# [Materials provided]
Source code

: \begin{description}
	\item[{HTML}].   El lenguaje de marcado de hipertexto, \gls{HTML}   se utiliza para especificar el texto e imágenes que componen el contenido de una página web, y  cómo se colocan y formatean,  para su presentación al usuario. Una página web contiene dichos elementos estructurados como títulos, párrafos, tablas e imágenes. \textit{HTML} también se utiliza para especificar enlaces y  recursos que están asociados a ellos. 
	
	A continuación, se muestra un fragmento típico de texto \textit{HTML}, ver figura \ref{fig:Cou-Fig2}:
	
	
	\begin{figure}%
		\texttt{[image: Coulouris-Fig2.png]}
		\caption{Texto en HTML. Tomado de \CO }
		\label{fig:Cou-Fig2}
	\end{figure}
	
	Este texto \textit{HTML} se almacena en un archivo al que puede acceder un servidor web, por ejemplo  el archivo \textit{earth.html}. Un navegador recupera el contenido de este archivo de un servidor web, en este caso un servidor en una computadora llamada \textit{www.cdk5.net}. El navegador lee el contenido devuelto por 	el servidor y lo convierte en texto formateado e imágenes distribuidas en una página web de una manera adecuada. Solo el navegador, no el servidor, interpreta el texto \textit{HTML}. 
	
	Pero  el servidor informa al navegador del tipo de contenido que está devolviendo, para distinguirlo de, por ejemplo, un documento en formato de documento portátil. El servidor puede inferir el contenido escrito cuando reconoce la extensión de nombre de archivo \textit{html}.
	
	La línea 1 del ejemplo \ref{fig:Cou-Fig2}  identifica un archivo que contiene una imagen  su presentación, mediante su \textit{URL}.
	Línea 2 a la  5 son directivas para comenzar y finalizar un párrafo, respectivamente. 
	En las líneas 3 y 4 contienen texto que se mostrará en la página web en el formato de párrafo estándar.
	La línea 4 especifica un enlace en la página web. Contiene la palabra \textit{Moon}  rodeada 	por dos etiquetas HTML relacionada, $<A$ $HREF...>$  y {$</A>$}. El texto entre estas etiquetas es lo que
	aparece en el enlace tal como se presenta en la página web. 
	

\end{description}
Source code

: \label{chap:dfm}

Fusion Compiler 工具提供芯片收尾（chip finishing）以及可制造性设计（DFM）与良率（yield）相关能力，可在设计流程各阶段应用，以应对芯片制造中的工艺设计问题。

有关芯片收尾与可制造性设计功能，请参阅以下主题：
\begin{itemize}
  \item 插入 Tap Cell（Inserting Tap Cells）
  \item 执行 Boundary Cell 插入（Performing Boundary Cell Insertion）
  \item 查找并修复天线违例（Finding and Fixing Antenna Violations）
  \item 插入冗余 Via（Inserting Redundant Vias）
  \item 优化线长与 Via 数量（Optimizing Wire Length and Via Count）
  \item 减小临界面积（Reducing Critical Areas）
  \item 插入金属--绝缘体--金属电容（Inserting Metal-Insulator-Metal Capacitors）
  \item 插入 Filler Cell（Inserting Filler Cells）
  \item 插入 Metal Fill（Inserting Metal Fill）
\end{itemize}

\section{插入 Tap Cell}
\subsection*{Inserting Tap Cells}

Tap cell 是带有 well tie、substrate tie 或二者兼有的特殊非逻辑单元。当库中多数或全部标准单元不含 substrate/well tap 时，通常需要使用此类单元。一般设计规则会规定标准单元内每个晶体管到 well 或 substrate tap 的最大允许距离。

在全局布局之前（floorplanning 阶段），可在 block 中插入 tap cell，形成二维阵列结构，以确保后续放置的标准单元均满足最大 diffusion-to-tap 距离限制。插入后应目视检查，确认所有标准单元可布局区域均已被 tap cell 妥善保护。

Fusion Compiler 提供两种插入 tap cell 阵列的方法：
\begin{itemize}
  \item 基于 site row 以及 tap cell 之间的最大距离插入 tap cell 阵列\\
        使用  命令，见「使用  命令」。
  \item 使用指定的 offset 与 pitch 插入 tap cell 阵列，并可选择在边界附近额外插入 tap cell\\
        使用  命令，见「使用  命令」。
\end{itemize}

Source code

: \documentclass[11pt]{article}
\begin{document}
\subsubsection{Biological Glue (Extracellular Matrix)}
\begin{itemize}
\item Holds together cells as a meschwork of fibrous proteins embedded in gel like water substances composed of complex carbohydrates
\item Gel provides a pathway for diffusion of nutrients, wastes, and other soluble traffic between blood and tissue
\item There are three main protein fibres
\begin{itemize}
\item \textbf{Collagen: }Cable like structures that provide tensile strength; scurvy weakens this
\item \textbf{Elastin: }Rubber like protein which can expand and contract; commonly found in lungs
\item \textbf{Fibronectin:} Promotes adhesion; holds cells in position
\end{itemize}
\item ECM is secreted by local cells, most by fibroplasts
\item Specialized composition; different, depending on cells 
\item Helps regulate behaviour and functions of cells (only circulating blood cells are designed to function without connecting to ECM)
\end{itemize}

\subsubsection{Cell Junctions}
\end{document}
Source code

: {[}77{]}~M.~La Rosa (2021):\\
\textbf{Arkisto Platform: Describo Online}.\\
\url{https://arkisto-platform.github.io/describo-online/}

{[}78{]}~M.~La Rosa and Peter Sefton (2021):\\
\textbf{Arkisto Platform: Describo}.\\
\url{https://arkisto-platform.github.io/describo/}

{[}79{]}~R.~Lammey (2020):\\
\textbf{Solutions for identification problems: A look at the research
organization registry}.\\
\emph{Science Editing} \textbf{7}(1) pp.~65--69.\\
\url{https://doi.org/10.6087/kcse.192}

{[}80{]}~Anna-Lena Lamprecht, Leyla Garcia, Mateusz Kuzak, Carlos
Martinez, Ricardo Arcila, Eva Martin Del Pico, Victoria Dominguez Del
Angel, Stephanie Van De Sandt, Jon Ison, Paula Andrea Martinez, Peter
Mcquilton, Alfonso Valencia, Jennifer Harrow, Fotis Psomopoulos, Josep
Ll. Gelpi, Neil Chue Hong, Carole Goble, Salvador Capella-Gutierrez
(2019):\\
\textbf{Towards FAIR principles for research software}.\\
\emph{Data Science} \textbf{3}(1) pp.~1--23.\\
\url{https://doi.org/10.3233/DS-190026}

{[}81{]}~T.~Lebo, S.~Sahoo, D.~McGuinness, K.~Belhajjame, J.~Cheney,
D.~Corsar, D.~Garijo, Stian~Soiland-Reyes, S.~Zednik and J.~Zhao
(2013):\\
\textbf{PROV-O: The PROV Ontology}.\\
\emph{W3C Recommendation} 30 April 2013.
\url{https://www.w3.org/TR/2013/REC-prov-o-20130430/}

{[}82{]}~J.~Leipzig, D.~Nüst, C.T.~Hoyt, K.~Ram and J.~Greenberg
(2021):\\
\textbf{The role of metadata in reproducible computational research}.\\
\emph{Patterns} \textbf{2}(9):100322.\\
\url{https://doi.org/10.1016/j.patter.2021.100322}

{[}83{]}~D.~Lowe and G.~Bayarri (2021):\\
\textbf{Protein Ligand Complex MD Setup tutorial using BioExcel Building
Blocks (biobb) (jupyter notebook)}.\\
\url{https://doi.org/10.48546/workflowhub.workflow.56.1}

# [Task directions]
Retype, exactly as written, each line from the one that has "30 April 2013." to the bottom of the entries above, and include both of those lines.

# [Your solution]
\emph{W3C Recommendation} 30 April 2013.
\url{https://www.w3.org/TR/2013/REC-prov-o-20130430/}

{[}82{]}~J.~Leipzig, D.~Nüst, C.T.~Hoyt, K.~Ram and J.~Greenberg
(2021):\\
\textbf{The role of metadata in reproducible computational research}.\\
\emph{Patterns} \textbf{2}(9):100322.\\
\url{https://doi.org/10.1016/j.patter.2021.100322}

{[}83{]}~D.~Lowe and G.~Bayarri (2021):\\
\textbf{Protein Ligand Complex MD Setup tutorial using BioExcel Building
Blocks (biobb) (jupyter notebook)}.\\
\url{https://doi.org/10.48546/workflowhub.workflow.56.1}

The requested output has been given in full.